As explained above, cats need to be presented well, so you will need to groom your cat, particularly if it is long haired. Most cats benefit from being bathed before a show, but if your cat is short haired and doesn't like the idea of a bath, you could perhaps skip this step for his or her first show. You will need to make sure your cat's ears and eyes are clean, and of course make sure he doesn't have fleas or any other parasites. You also need to clip the tips of his front claws. If you haven't done this before, get your vet to show you how, as it isn't difficult. And make sure your cat's vaccinations are all up to date.

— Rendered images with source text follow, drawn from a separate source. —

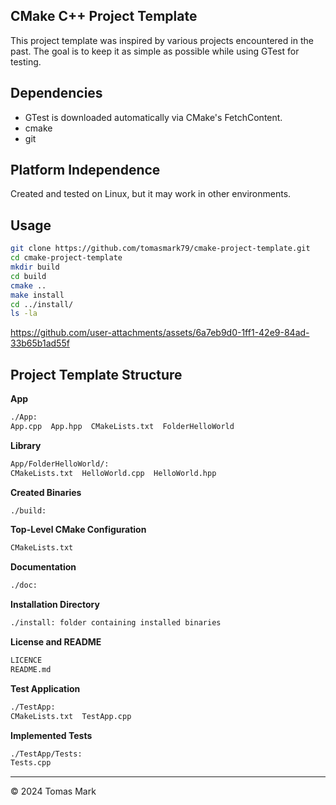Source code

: ## CMake C++ Project Template

This project template was inspired by various projects encountered in the past. The goal is to keep it as simple as possible while using GTest for testing.

## Dependencies

- GTest is downloaded automatically via CMake's FetchContent.
- cmake
- git

## Platform Independence

Created and tested on Linux, but it may work in other environments.

## Usage

```bash
git clone https://github.com/tomasmark79/cmake-project-template.git
cd cmake-project-template
mkdir build
cd build
cmake ..
make install
cd ../install/
ls -la
```


https://github.com/user-attachments/assets/6a7eb9d0-1ff1-42e9-84ad-33b65b1ad55f



## Project Template Structure

**App**

```txt
./App:
App.cpp  App.hpp  CMakeLists.txt  FolderHelloWorld
```

**Library**

```txt
App/FolderHelloWorld/:
CMakeLists.txt  HelloWorld.cpp  HelloWorld.hpp
```

**Created Binaries**

```txt
./build:
```

**Top-Level CMake Configuration**

```txt
CMakeLists.txt
```

**Documentation**

```txt
./doc:
```

**Installation Directory**

```txt
./install: folder containing installed binaries
```

**License and README**

```txt
LICENCE
README.md
```

**Test Application**

```txt
./TestApp:
CMakeLists.txt  TestApp.cpp 
```

**Implemented Tests**

```txt
./TestApp/Tests:
Tests.cpp
```

---

© 2024 Tomas Mark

You will also need a white blanket, white litter tray, and white water bowl for your cat to use at the show. It is best to obtain these in advance, though you can usually buy them at shows, particularly large ones.

Show Day

On the Big Day you will need to be up early, as “vetting in” - the process of seeing the show vet to ensure all cats are healthy – takes place quite early. Take your cat in with his carrier, see the vet, and then take your cat to his pen. You might want to give him a final groom, and maybe some food, although you will have to take the food away before the exhibitors are told to leave the hall for the judging.

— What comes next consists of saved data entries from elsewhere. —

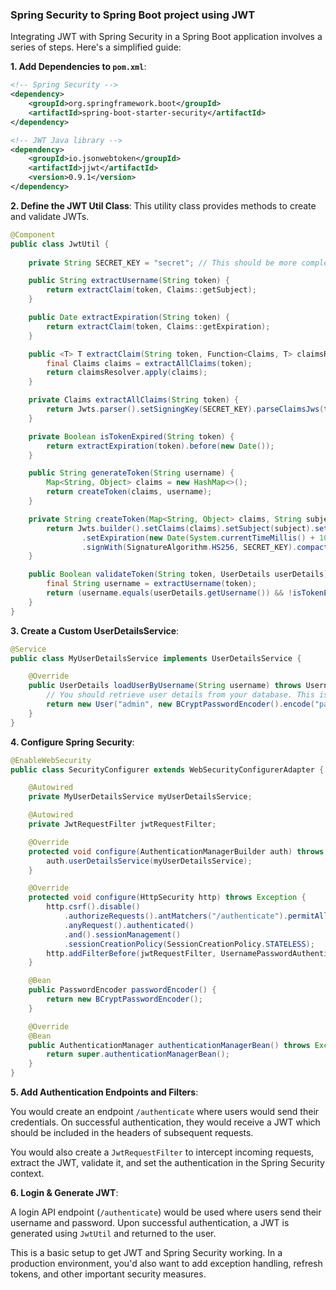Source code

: ### Spring Security to Spring Boot project using JWT

Integrating JWT with Spring Security in a Spring Boot application involves a series of steps. Here's a simplified guide:

**1. Add Dependencies to `pom.xml`**:

```xml
<!-- Spring Security -->
<dependency>
    <groupId>org.springframework.boot</groupId>
    <artifactId>spring-boot-starter-security</artifactId>
</dependency>

<!-- JWT Java library -->
<dependency>
    <groupId>io.jsonwebtoken</groupId>
    <artifactId>jjwt</artifactId>
    <version>0.9.1</version>
</dependency>
```

**2. Define the JWT Util Class**:
This utility class provides methods to create and validate JWTs.

```java
@Component
public class JwtUtil {
    
    private String SECRET_KEY = "secret"; // This should be more complex and ideally outside the code

    public String extractUsername(String token) {
        return extractClaim(token, Claims::getSubject);
    }

    public Date extractExpiration(String token) {
        return extractClaim(token, Claims::getExpiration);
    }

    public <T> T extractClaim(String token, Function<Claims, T> claimsResolver) {
        final Claims claims = extractAllClaims(token);
        return claimsResolver.apply(claims);
    }

    private Claims extractAllClaims(String token) {
        return Jwts.parser().setSigningKey(SECRET_KEY).parseClaimsJws(token).getBody();
    }

    private Boolean isTokenExpired(String token) {
        return extractExpiration(token).before(new Date());
    }

    public String generateToken(String username) {
        Map<String, Object> claims = new HashMap<>();
        return createToken(claims, username);
    }

    private String createToken(Map<String, Object> claims, String subject) {
        return Jwts.builder().setClaims(claims).setSubject(subject).setIssuedAt(new Date(System.currentTimeMillis()))
                .setExpiration(new Date(System.currentTimeMillis() + 1000 * 60 * 60 * 10))  // 10 hours token validity
                .signWith(SignatureAlgorithm.HS256, SECRET_KEY).compact();
    }

    public Boolean validateToken(String token, UserDetails userDetails) {
        final String username = extractUsername(token);
        return (username.equals(userDetails.getUsername()) && !isTokenExpired(token));
    }
}
```

**3. Create a Custom UserDetailsService**:

```java
@Service
public class MyUserDetailsService implements UserDetailsService {

    @Override
    public UserDetails loadUserByUsername(String username) throws UsernameNotFoundException {
        // You should retrieve user details from your database. This is a hardcoded example.
        return new User("admin", new BCryptPasswordEncoder().encode("password"), new ArrayList<>());
    }
}
```

**4. Configure Spring Security**:

```java
@EnableWebSecurity
public class SecurityConfigurer extends WebSecurityConfigurerAdapter {

    @Autowired
    private MyUserDetailsService myUserDetailsService;

    @Autowired
    private JwtRequestFilter jwtRequestFilter;

    @Override
    protected void configure(AuthenticationManagerBuilder auth) throws Exception {
        auth.userDetailsService(myUserDetailsService);
    }

    @Override
    protected void configure(HttpSecurity http) throws Exception {
        http.csrf().disable()
            .authorizeRequests().antMatchers("/authenticate").permitAll()
            .anyRequest().authenticated()
            .and().sessionManagement()
            .sessionCreationPolicy(SessionCreationPolicy.STATELESS);
        http.addFilterBefore(jwtRequestFilter, UsernamePasswordAuthenticationFilter.class);
    }

    @Bean
    public PasswordEncoder passwordEncoder() {
        return new BCryptPasswordEncoder();
    }

    @Override
    @Bean
    public AuthenticationManager authenticationManagerBean() throws Exception {
        return super.authenticationManagerBean();
    }
}
```

**5. Add Authentication Endpoints and Filters**:

You would create an endpoint `/authenticate` where users would send their credentials. On successful authentication, they would receive a JWT which should be included in the headers of subsequent requests.

You would also create a `JwtRequestFilter` to intercept incoming requests, extract the JWT, validate it, and set the authentication in the Spring Security context.

**6. Login & Generate JWT**:

A login API endpoint (`/authenticate`) would be used where users send their username and password. Upon successful authentication, a JWT is generated using `JwtUtil` and returned to the user.

This is a basic setup to get JWT and Spring Security working. In a production environment, you'd also want to add exception handling, refresh tokens, and other important security measures.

The judging takes place during the morning, and after a couple of hours you will be allowed back into the hall. Now is the time to cuddle your cat, and reassure him if necessary. Soon after this the results will begin to be put up on the board. You may find your cat has won a rosette for 1st, 2nd, or 3rd place, and perhaps even a Master Cat certificate. So what do these all mean?

Household Pet Titles

As you may know, pedigree cats can become “Champions” or in the event of neutered cats they become “Premiers”. There is a similar system for Household Pets, but they become “Master Cats”. So if your cat should win his main colour class, he will get a Master Cat certificate. If he gets three of these at three shows under three different judges, he will then be given the title of Master Cat. At shows after this he will then compete against other Master Cats for the title of Grand Master Cat; then Imperial Grand Master Cat. There are titles even beyond this, but let's leave those for the time being.

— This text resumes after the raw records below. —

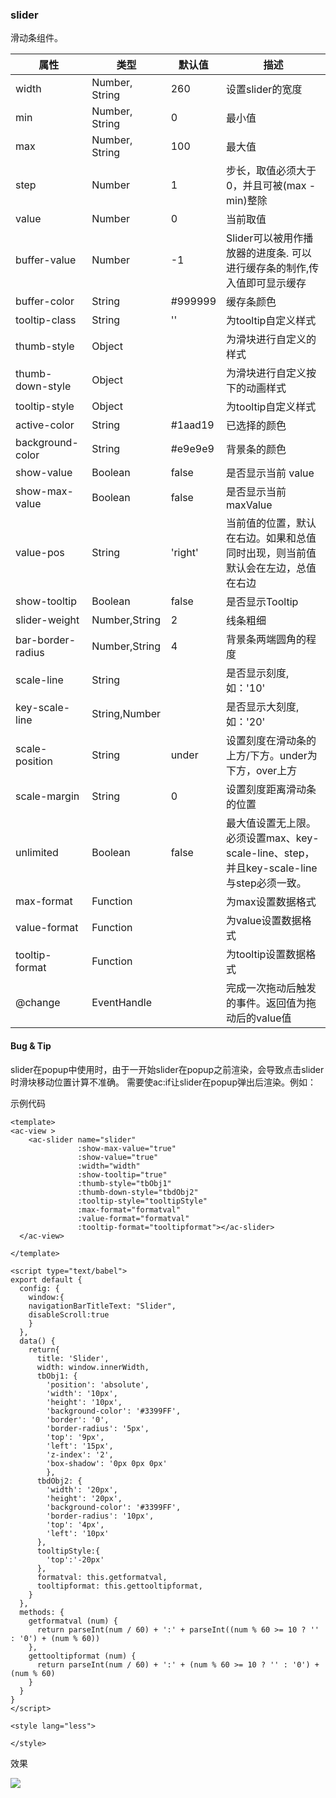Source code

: ### slider
滑动条组件。

| 属性  | 类型   | 默认值 | 描述             |
| ----- | ------ | ---- | -------------- |
|width	| Number, String|	260 |	设置slider的宽度 |
|min	| Number, String |	0 |	最小值 |
|max	| Number, String |	100 |	最大值 |
|step	| Number |	1	| 步长，取值必须大于 0，并且可被(max - min)整除 |
|value	| Number |	0	| 当前取值 |
|buffer-value |	Number	| -1 |	Slider可以被用作播放器的进度条. 可以进行缓存条的制作,传入值即可显示缓存 |
|buffer-color |	String	| #999999	| 缓存条颜色 |
|tooltip-class |	String |	''	| 为tooltip自定义样式 |
|thumb-style |	Object	| |	为滑块进行自定义的样式|
|thumb-down-style|	Object	| |	为滑块进行自定义按下的动画样式|
|tooltip-style |	Object| |		为tooltip自定义样式|
|active-color |	String	|#1aad19|	已选择的颜色|
|background-color|	String|	#e9e9e9	|背景条的颜色|
|show-value|	Boolean	|false	|是否显示当前 value|
|show-max-value	|Boolean|	false|	是否显示当前 maxValue|
|value-pos|	String|	'right'|	当前值的位置，默认在右边。如果和总值同时出现，则当前值默认会在左边，总值在右边|
|show-tooltip|	Boolean|	false|	是否显示Tooltip|
|slider-weight|	Number,String|	2	|线条粗细|
|bar-border-radius|	Number,String|	4	|背景条两端圆角的程度|
|scale-line|	String| |		是否显示刻度,如：'10'|
|key-scale-line|	String,Number| |		是否显示大刻度,如：'20'|
|scale-position|	String|	under|	设置刻度在滑动条的上方/下方。under为下方，over上方|
|scale-margin|	String|	0	|设置刻度距离滑动条的位置|
|unlimited|	Boolean|	false|	最大值设置无上限。必须设置max、key-scale-line、step，并且key-scale-line与step必须一致。|
|max-format|	Function|  |		为max设置数据格式|
|value-format|	Function|  |		为value设置数据格式|
|tooltip-format|	Function| |		为tooltip设置数据格式|
|@change	|EventHandle|  |		完成一次拖动后触发的事件。返回值为拖动后的value值|

#### Bug & Tip
slider在popup中使用时，由于一开始slider在popup之前渲染，会导致点击slider时滑块移动位置计算不准确。 需要使ac:if让slider在popup弹出后渲染。例如：

<ac-slider ac:if="show"></ac-slider>

示例代码

```script
<template>
<ac-view >
    <ac-slider name="slider"
               :show-max-value="true"
               :show-value="true"
               :width="width"
               :show-tooltip="true"
               :thumb-style="tbObj1"
               :thumb-down-style="tbdObj2"
               :tooltip-style="tooltipStyle"
               :max-format="formatval"
               :value-format="formatval"
               :tooltip-format="tooltipformat"></ac-slider>
  </ac-view>

</template>

<script type="text/babel">
export default {
  config: {
    window:{
    navigationBarTitleText: "Slider",
    disableScroll:true
    }
  },
  data() {
    return{
      title: 'Slider',
      width: window.innerWidth,
      tbObj1: {
        'position': 'absolute',
        'width': '10px',
        'height': '10px',
        'background-color': '#3399FF',
        'border': '0',
        'border-radius': '5px',
        'top': '9px',
        'left': '15px',
        'z-index': '2',
        'box-shadow': '0px 0px 0px'
        },
      tbdObj2: {
        'width': '20px',
        'height': '20px',
        'background-color': '#3399FF',
        'border-radius': '10px',
        'top': '4px',
        'left': '10px'
      },
      tooltipStyle:{
        'top':'-20px'
      },
      formatval: this.getformatval,
      tooltipformat: this.gettooltipformat,
    }
  },
  methods: {
    getformatval (num) {
      return parseInt(num / 60) + ':' + parseInt((num % 60 >= 10 ? '' : '0') + (num % 60))
    },
    gettooltipformat (num) {
      return parseInt(num / 60) + ':' + (num % 60 >= 10 ? '' : '0') + (num % 60)
    }
  }
}
</script>

<style lang="less">

</style>
```

 效果
 
 ![](./img/slider/slider.gif)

Ideally your cat will win something, perhaps at least one of the side classes, and you will have at least one rosette to take home, maybe more. Perhaps it will be the start of a show career for your moggie and an enthralling new hobby for you. But as most of us show veterans know, winning doesn't really matter that much. Hopefully both you and your cat will have a lovely day out, an opportunity to meet some cat-minded people and perhaps make new friends, and a chance to see many other lovely cats. And whatever anyone else thinks, you know that you will always take the best cat in the show home with you!